If this is not the source of your ethical reasoning, then you have to establish what IS the source of your ethics. Immanual Kant, in the Metaphysics of Morals, discusses ethics independently of the Bible, but bases his ethics on human beings. The statement he makes is that you must never treat a human being as a means but only as an ends captures this basing of ethics on human beings.

I have NEVER heard a reasoned ethics statement -- meaning starting from first principles -- that accords RIGHTS to animals. It is preposterous on its face, and it doesn't take much to deflate this idiocy.

I don't lose a lot of sleep worrying about stupid things people are prone to believe in. I grant that these people may mightily affect the world I live in, but I can't change that and won't spend my time attempting to do so. I can only hope that their supreme foolishness will lead to them eating something that kills them before their foolishness spreads to others or the accumulation of their votes reaches critical mass and enact deleterious public policy.


----------



## Bore.224 (Mar 23, 2005)

alsatian , Thump that Bible


----------



## Gohon (Feb 14, 2005)

Two crows at 80 yards and one armadillo at 110 yards recieved last Rites from my 17HMR this morning. Does that count.


----------



## Gun Owner (Sep 9, 2005)

I say we should give animals the same rights they give each other...

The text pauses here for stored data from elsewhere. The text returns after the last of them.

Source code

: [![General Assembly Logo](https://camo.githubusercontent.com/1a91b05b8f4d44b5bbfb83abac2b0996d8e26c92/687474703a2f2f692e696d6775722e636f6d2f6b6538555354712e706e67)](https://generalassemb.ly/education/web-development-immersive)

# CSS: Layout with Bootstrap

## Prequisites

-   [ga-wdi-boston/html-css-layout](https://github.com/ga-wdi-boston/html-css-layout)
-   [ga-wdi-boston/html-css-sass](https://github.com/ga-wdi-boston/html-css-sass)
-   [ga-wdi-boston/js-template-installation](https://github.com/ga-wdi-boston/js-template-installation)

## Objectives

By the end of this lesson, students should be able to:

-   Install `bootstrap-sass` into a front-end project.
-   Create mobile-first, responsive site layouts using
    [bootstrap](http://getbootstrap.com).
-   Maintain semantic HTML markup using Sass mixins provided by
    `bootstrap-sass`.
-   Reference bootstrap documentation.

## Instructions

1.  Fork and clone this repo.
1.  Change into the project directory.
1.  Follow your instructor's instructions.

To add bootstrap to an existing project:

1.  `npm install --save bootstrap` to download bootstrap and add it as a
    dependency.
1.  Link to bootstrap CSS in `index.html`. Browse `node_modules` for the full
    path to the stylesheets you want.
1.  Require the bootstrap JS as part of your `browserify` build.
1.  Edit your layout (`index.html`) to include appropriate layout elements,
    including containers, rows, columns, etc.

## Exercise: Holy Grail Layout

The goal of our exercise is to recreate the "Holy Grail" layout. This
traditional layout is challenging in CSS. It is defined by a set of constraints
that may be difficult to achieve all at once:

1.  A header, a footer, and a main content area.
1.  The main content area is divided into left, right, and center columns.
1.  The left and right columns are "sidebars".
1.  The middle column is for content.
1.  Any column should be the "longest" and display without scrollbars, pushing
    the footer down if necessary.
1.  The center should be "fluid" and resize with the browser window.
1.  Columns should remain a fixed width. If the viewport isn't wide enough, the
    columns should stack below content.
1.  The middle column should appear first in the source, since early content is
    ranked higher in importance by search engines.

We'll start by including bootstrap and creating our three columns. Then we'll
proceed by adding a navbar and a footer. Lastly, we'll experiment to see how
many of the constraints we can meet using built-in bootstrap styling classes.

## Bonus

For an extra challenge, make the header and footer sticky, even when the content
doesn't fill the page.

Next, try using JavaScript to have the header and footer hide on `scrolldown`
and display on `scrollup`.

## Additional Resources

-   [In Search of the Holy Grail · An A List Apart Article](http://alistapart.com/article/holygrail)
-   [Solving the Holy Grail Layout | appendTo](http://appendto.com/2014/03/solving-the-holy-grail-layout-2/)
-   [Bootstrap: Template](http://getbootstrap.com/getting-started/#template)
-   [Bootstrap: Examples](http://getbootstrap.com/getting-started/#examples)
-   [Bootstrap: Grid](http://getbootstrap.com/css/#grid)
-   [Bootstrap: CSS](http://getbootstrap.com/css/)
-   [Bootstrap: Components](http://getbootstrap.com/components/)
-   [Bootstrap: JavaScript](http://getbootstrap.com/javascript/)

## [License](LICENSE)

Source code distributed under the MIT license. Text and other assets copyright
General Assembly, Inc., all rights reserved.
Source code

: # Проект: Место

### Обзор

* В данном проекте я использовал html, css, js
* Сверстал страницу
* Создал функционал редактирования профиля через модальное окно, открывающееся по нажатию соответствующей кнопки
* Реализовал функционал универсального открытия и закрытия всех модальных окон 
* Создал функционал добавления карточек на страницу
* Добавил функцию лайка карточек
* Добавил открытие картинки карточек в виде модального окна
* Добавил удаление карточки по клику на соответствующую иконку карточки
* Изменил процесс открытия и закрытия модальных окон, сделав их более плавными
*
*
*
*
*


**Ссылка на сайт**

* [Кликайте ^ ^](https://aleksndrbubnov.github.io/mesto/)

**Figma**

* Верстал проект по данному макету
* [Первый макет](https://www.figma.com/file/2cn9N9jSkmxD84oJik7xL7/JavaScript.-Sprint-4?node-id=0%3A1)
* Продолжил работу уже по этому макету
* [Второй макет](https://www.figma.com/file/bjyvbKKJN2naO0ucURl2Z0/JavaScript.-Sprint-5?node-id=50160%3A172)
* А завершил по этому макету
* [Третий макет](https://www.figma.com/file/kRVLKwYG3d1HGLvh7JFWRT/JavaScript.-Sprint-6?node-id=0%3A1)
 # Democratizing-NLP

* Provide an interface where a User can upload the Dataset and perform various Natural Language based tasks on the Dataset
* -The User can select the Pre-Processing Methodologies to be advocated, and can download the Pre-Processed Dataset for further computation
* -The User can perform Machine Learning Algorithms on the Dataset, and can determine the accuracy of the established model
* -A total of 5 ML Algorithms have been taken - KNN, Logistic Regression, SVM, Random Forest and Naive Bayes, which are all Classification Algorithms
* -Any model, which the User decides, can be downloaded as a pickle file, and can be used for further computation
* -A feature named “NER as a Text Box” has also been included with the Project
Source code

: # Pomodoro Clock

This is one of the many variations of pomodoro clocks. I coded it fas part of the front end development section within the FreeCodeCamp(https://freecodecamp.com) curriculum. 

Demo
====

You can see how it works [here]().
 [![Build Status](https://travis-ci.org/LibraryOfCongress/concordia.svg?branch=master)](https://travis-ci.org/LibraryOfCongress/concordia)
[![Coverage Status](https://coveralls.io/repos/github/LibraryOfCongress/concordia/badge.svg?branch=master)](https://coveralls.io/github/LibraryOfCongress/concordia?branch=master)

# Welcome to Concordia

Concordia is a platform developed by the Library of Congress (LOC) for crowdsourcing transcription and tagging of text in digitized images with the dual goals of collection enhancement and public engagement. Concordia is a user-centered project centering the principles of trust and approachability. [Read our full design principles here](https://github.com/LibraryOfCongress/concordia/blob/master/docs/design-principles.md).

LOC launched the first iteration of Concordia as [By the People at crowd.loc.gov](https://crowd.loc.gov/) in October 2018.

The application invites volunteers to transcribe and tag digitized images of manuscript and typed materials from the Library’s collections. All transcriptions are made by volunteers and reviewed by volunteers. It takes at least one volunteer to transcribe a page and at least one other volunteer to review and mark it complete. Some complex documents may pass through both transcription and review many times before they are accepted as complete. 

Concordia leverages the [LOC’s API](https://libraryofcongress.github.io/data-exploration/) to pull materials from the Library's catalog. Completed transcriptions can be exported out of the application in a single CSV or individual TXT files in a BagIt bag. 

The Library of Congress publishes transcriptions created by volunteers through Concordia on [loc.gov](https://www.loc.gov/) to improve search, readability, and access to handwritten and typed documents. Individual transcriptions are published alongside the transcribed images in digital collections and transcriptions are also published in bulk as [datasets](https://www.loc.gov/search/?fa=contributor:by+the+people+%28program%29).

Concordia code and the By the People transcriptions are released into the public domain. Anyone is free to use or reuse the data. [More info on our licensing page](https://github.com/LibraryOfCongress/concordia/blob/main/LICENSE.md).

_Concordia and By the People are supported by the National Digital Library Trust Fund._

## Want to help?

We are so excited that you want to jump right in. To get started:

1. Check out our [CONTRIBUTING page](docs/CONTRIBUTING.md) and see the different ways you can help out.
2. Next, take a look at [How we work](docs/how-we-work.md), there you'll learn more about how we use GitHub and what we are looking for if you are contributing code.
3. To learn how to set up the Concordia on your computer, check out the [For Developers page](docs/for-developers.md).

I think thats the right to eat or be eaten, if Im not mistaken.


----------



## buckseye (Dec 8, 2003)

Lets go all the way and be just like an animal and eat the babies first.


----------



## Gun Owner (Sep 9, 2005)

MMMMMMmmmmmm

Veal with a side of suckling pig.... yeah buddy


----------



## jacksbrat (Feb 12, 2006)

> Man was given dominion over all of creation by God. If you believe in the God of the Bible, that is the end of the line of ethical reasoning.

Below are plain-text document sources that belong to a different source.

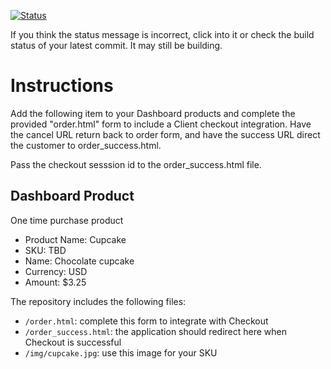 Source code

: [![Status](https://img.shields.io/badge/status-BUILDING%20COMMIT:%20c46d597dd2533d1733286f3a392ea5b074ceee8b-yellow.svg)](https://github.com/andremcb/bakery_scaffold_AApE3fQi8zR0pcdo/commit/c46d597dd2533d1733286f3a392ea5b074ceee8b)



If you think the status message is incorrect, click into it or check the build status of your latest commit. It may still be building.

# Instructions 

Add the following item to your Dashboard products and complete the provided "order.html" form to include a Client checkout integration. Have the cancel URL return back to order form, and have the success URL direct the customer to order_success.html. 

Pass the checkout sesssion id to the order_success.html file.

## Dashboard Product
One time purchase product
* Product Name: Cupcake
* SKU: TBD
* Name: Chocolate cupcake
* Currency: USD
* Amount: $3.25

The repository includes the following files:
* `/order.html`: complete this form to integrate with Checkout
* `/order_success.html`: the application should redirect here when Checkout is successful
* `/img/cupcake.jpg`: use this image for your SKU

I've come to the conclusion that those who say they "believe in God" can use this as an excuse to do about any cruel thing they want to do.


----------



## Gun Owner (Sep 9, 2005)

Thats ok, I have found that those who dont believe in a God lack the moral compass to comprehend such matters anyway.


----------



## Remington 7400 (Dec 14, 2005)

Theres a place for all God's creatures........Right next to the Potatoes and Gravy!


----------



## jacksbrat (Feb 12, 2006)

> Thats ok, I have found that those who dont believe in a God lack the moral compass to comprehend such matters anyway.


See what I mean?


----------



## Burly1 (Sep 20, 2003)

Ethics smethics. Pass the pork roast and gravy you atheist vegan. God is great. Amen.
Burl


----------



## jacksbrat (Feb 12, 2006)

> Thats ok, I have found that those who dont believe in a God lack the moral compass to comprehend such matters anyway.

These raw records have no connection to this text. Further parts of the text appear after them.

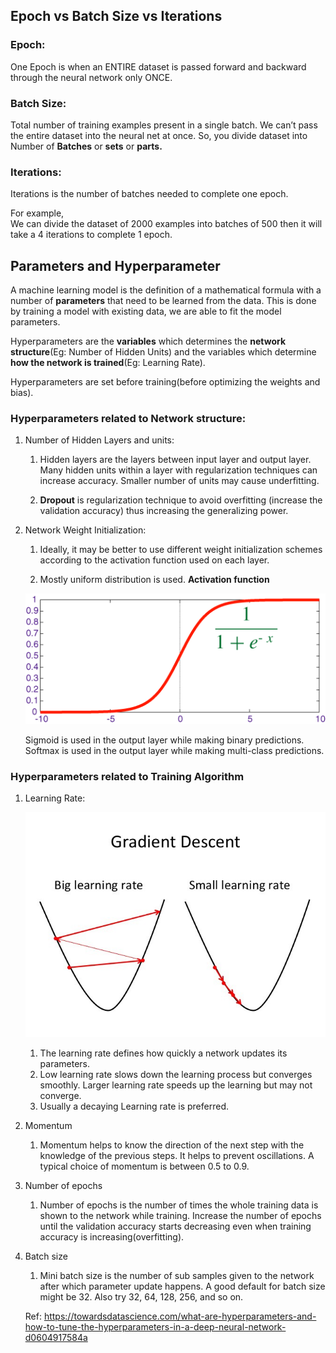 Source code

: ## Epoch vs Batch Size vs Iterations
### Epoch:
One Epoch is when an ENTIRE dataset is passed forward and backward through the neural network only ONCE.

### Batch Size:
Total number of training examples present in a single batch. We can’t pass the entire dataset into the neural net at once. So, you divide dataset into Number of <b>Batches</b> or <b>sets</b> or <b>parts.</b>

### Iterations: 
Iterations is the number of batches needed to complete one epoch.

For example,</br> 
We can divide the dataset of 2000 examples into batches of 500 then it will take a 4 iterations to complete 1 epoch.

## Parameters and Hyperparameter
A machine learning model is the definition of a mathematical formula with a number of <b>parameters</b> that need to be learned from the data. This is done by training a model with existing data, we are able to fit the model parameters.

Hyperparameters are the <b>variables</b> which determines the <b>network structure</b>(Eg: Number of Hidden Units) and the variables which determine <b>how the network is trained</b>(Eg: Learning Rate).

Hyperparameters are set before training(before optimizing the weights and bias).

### Hyperparameters related to Network structure:
1. Number of Hidden Layers and units:
   1. Hidden layers are the layers between input layer and output layer. Many hidden units within a layer with regularization techniques can increase accuracy. Smaller number of units may cause underfitting. 

   2. <b>Dropout</b> is regularization technique to avoid overfitting (increase the validation accuracy) thus increasing the generalizing power.

2. Network Weight Initialization:
   1. Ideally, it may be better to use different weight initialization schemes according to the activation function used on each layer.
   
   2. Mostly uniform distribution is used.
   <b>Activation function</b>

   ![Activation function](../../images/hp1.gif)
   
   Sigmoid is used in the output layer while making binary predictions. Softmax is used in the output layer while making multi-class predictions.

### Hyperparameters related to Training Algorithm
1. Learning Rate:
   
   ![Learning Rate](../../images/hp2.jpg)
   
   1. The learning rate defines how quickly a network updates its parameters.
   2. Low learning rate slows down the learning process but converges smoothly. Larger learning rate speeds up the learning but may not converge.
   3. Usually a decaying Learning rate is preferred.
2. Momentum
   1. Momentum helps to know the direction of the next step with the knowledge of the previous steps. It helps to prevent oscillations. A typical choice of momentum is between 0.5 to 0.9.
3. Number of epochs
   1. Number of epochs is the number of times the whole training data is shown to the network while training.
    Increase the number of epochs until the validation accuracy starts decreasing even when training accuracy is increasing(overfitting).
4. Batch size
   1. Mini batch size is the number of sub samples given to the network after which parameter update happens. A good default for batch size might be 32. Also try 32, 64, 128, 256, and so on.    
   
   Ref: https://towardsdatascience.com/what-are-hyperparameters-and-how-to-tune-the-hyperparameters-in-a-deep-neural-network-d0604917584a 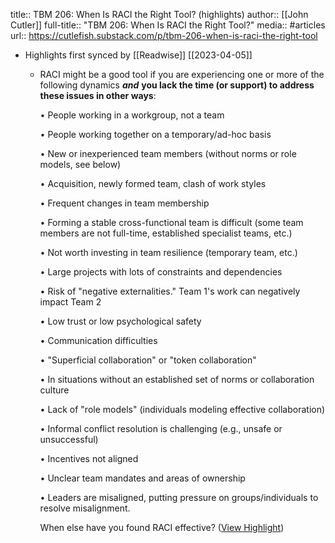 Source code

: title:: TBM 206: When Is RACI the Right Tool? (highlights)
author:: [[John Cutler]]
full-title:: "TBM 206: When Is RACI the Right Tool?"
media:: #articles
url:: https://cutlefish.substack.com/p/tbm-206-when-is-raci-the-right-tool

- Highlights first synced by [[Readwise]] [[2023-04-05]]
	- RACI might be a good tool if you are experiencing one or more of the following dynamics ***and*** **you lack the time (or support) to address these issues in other ways**:
	  
	  •   People working in a workgroup, not a team
	    
	  •   People working together on a temporary/ad-hoc basis
	    
	  •   New or inexperienced team members (without norms or role models, see below)
	    
	  •   Acquisition, newly formed team, clash of work styles
	    
	  •   Frequent changes in team membership
	    
	  •   Forming a stable cross-functional team is difficult (some team members are not full-time, established specialist teams, etc.)
	    
	  •   Not worth investing in team resilience (temporary team, etc.)
	    
	  •   Large projects with lots of constraints and dependencies
	    
	  •   Risk of "negative externalities." Team 1's work can negatively impact Team 2
	    
	  •   Low trust or low psychological safety
	    
	  •   Communication difficulties
	    
	  •   "Superficial collaboration" or "token collaboration"
	    
	  •   In situations without an established set of norms or collaboration culture
	    
	  •   Lack of "role models" (individuals modeling effective collaboration)
	    
	  •   Informal conflict resolution is challenging (e.g., unsafe or unsuccessful)
	    
	  •   Incentives not aligned
	    
	  •   Unclear team mandates and areas of ownership
	    
	  •   Leaders are misaligned, putting pressure on groups/individuals to resolve misalignment.
	    
	  
	  When else have you found RACI effective? ([View Highlight](https://read.readwise.io/read/01gwscjxqkft0m2sy1qdagwmzr)) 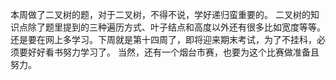 本周做了二叉树的题，对于二叉树，不得不说，学好递归蛮重要的。
二叉树的知识点除了题里提到的三种遍历方式、叶子结点和高度以外还有很多比如宽度等等。
还是要在网上多学习。下周就是第十四周了，即将迎来期末考试，为了不挂科，必须要好好看书努力学习了。
当然，还有一个烟台市赛，也要为这个比赛做准备且努力。
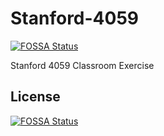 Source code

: # Stanford-4059
[![FOSSA Status](https://app.fossa.com/api/projects/git%2Bgithub.com%2Fclintsmith%2FStanford-4059.svg?type=shield)](https://app.fossa.com/projects/git%2Bgithub.com%2Fclintsmith%2FStanford-4059?ref=badge_shield)

Stanford 4059 Classroom Exercise


## License
[![FOSSA Status](https://app.fossa.com/api/projects/git%2Bgithub.com%2Fclintsmith%2FStanford-4059.svg?type=large)](https://app.fossa.com/projects/git%2Bgithub.com%2Fclintsmith%2FStanford-4059?ref=badge_large)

I've also found out that those who say they "believe in God" also like to parot the talking points of the right wing talk shows, too.


----------



## Plainsman (Jul 30, 2003)

Jack's brat

Get over the emotion (mostly hatred) and post something with some substance. Like why you feel the way you do. What evidence do you have. You throw around the Christian thing without data. Statistics also says that everyone who eats pickles dies -----------------------eventually.

So back to the point Jack, are you against hunting? Are you for animal rights? Do you think only Christians hunt? What is it your trying to make a point of on this thread?


----------



## Gun Owner (Sep 9, 2005)

Ohhh two different remarks on the same quoted line. I touched a nerve!


----------



## jacksbrat (Feb 12, 2006)

> Get over the emotion (mostly hatred) and post something with some substance. Like why you feel the way you do. What evidence do you have. You throw around the Christian thing without data. Statistics also says that everyone who eats pickles dies -----------------------eventually.


I'm sorry if I appeared "emotional", I'm not. I don't hate anyone. I'll leave that part up to those so-called chriastians. But I am concerned about my country and the dirrection Bush and these so-called christians are taking it.



> So back to the point Jack, are you against hunting? Are you for animal rights? Do you think only Christians hunt? What is it your trying to make a point of on this thread?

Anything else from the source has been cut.